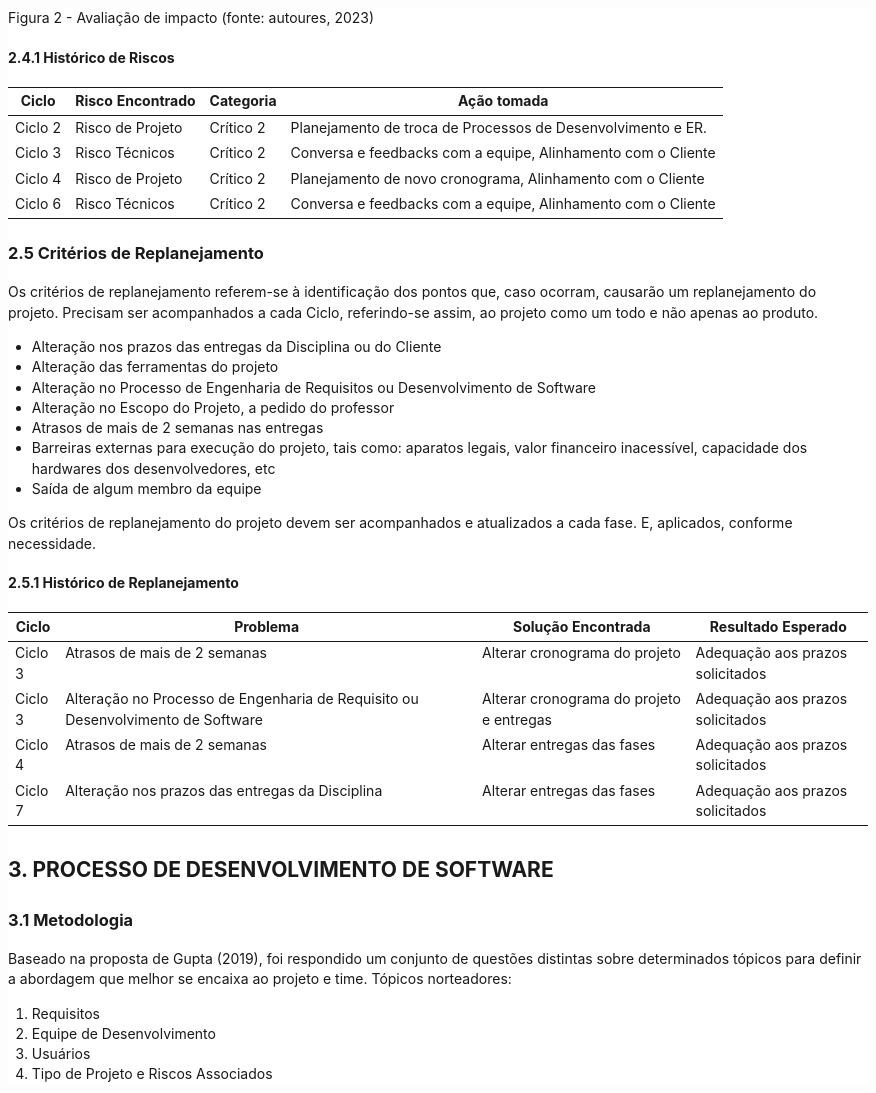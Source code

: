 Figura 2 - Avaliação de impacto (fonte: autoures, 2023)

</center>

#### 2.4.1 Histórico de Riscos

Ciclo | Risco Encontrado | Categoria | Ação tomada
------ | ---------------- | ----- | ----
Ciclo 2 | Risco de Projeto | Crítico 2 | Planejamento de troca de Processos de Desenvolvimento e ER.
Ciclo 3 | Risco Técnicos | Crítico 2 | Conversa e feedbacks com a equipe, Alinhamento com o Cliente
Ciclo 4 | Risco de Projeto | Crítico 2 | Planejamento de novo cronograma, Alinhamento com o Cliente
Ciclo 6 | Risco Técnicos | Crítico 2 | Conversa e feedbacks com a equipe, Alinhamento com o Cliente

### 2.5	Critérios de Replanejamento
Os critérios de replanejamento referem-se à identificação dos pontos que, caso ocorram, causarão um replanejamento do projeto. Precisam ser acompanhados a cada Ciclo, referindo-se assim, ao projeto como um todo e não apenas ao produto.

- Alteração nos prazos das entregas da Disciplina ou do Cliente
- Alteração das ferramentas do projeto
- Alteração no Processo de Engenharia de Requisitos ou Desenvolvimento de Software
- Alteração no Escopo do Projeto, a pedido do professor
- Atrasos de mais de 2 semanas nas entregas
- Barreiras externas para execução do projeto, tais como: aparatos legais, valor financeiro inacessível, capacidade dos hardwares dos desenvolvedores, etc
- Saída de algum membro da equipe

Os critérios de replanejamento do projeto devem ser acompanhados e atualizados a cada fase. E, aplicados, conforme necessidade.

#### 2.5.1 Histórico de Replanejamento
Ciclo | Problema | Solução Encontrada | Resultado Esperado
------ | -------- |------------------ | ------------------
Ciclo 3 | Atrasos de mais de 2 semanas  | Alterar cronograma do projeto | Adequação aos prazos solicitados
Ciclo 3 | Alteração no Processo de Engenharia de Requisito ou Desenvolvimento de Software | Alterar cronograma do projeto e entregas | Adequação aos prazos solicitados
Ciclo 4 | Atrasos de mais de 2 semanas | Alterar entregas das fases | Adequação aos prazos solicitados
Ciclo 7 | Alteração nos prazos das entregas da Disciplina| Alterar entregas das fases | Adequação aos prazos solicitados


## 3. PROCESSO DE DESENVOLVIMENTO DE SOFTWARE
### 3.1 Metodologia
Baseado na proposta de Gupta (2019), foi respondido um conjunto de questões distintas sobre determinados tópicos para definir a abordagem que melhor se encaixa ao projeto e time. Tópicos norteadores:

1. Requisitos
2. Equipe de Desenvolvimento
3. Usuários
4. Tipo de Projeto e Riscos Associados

** WHAT IS BEING ASKED **
Nothing should be returned except the lines from the one containing "2. Equipe de Desenvolvimento" through the last line of the data, each restated word for word.

** EXERCISE SOLUTION **
2. Equipe de Desenvolvimento
3. Usuários
4. Tipo de Projeto e Riscos Associados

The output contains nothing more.